* [What this task involves]: Repeat verbatim the lines of the data below, beginning with the line containing "## Built With" and continuing to the end.

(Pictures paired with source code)
_ _ _ _ _
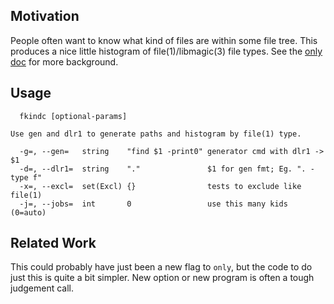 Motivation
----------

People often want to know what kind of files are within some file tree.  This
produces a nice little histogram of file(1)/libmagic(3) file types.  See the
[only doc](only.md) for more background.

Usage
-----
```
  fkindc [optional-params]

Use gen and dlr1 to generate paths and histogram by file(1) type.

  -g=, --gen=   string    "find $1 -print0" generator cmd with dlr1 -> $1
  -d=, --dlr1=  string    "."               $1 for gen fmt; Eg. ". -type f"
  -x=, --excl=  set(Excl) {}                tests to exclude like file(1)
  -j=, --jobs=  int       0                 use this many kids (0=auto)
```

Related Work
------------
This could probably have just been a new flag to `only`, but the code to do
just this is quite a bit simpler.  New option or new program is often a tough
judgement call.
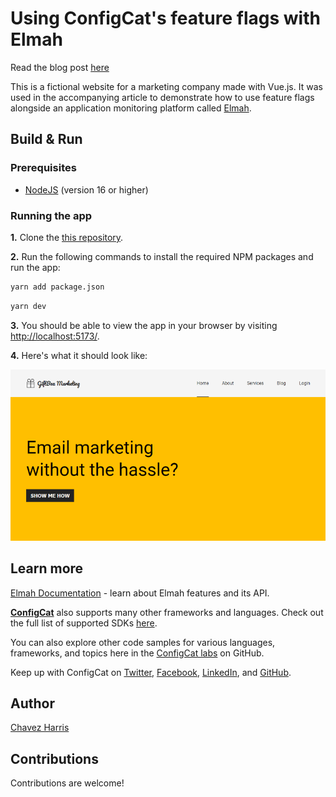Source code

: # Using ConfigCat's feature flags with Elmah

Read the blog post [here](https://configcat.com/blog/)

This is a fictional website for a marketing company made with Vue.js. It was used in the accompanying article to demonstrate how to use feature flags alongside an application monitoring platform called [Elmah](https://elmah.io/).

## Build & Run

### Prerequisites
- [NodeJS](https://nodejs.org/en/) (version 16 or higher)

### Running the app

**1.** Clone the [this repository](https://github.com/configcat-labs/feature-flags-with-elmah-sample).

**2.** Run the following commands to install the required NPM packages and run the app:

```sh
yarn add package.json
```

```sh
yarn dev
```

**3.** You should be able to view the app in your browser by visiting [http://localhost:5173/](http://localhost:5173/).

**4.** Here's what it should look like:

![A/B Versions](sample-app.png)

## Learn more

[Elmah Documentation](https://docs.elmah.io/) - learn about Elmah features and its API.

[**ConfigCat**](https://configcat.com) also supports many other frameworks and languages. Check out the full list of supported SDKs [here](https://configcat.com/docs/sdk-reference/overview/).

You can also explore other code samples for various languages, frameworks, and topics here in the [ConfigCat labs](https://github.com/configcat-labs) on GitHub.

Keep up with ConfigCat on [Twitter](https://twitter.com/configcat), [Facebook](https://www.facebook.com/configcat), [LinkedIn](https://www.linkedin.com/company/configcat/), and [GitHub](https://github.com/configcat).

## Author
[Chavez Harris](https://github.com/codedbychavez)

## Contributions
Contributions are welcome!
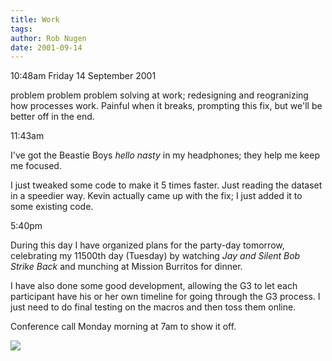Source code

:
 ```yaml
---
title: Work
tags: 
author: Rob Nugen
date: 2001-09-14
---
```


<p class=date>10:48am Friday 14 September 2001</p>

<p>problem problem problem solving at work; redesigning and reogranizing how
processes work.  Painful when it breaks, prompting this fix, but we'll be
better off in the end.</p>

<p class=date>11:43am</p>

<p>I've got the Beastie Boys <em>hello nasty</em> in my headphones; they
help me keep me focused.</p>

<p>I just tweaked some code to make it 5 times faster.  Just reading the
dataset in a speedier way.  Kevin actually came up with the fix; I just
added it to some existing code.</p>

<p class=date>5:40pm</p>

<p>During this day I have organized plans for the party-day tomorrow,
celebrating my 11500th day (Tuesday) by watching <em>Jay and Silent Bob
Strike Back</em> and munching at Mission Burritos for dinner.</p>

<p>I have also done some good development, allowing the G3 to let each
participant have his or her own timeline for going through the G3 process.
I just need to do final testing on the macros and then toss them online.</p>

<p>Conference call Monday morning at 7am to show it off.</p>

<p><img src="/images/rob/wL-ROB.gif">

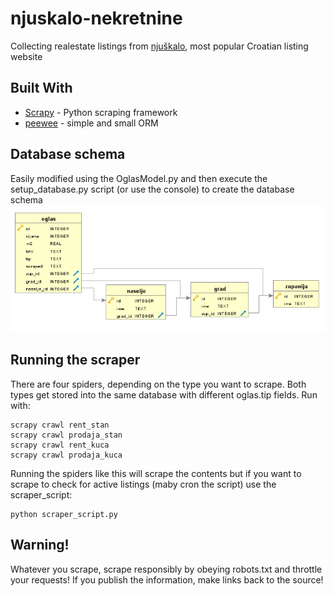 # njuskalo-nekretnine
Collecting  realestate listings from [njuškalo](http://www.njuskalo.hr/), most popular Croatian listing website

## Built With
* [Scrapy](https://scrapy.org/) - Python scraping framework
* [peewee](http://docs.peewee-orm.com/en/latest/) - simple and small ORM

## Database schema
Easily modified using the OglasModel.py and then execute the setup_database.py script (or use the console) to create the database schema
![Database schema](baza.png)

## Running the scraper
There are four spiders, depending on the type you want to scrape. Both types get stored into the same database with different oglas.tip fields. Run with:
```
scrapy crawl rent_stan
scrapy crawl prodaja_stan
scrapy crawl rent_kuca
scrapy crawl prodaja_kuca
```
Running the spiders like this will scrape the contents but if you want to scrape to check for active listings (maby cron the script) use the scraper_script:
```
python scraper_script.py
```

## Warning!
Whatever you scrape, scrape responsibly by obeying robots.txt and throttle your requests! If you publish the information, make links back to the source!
_ _ _ _ _
* [Response to the exercise]:
## Built With
* [Scrapy](https://scrapy.org/) - Python scraping framework
* [peewee](http://docs.peewee-orm.com/en/latest/) - simple and small ORM

## Database schema
Easily modified using the OglasModel.py and then execute the setup_database.py script (or use the console) to create the database schema
![Database schema](baza.png)

## Running the scraper
There are four spiders, depending on the type you want to scrape. Both types get stored into the same database with different oglas.tip fields. Run with:
```
scrapy crawl rent_stan
scrapy crawl prodaja_stan
scrapy crawl rent_kuca
scrapy crawl prodaja_kuca
```
Running the spiders like this will scrape the contents but if you want to scrape to check for active listings (maby cron the script) use the scraper_script:
```
python scraper_script.py
```

## Warning!
Whatever you scrape, scrape responsibly by obeying robots.txt and throttle your requests! If you publish the information, make links back to the source!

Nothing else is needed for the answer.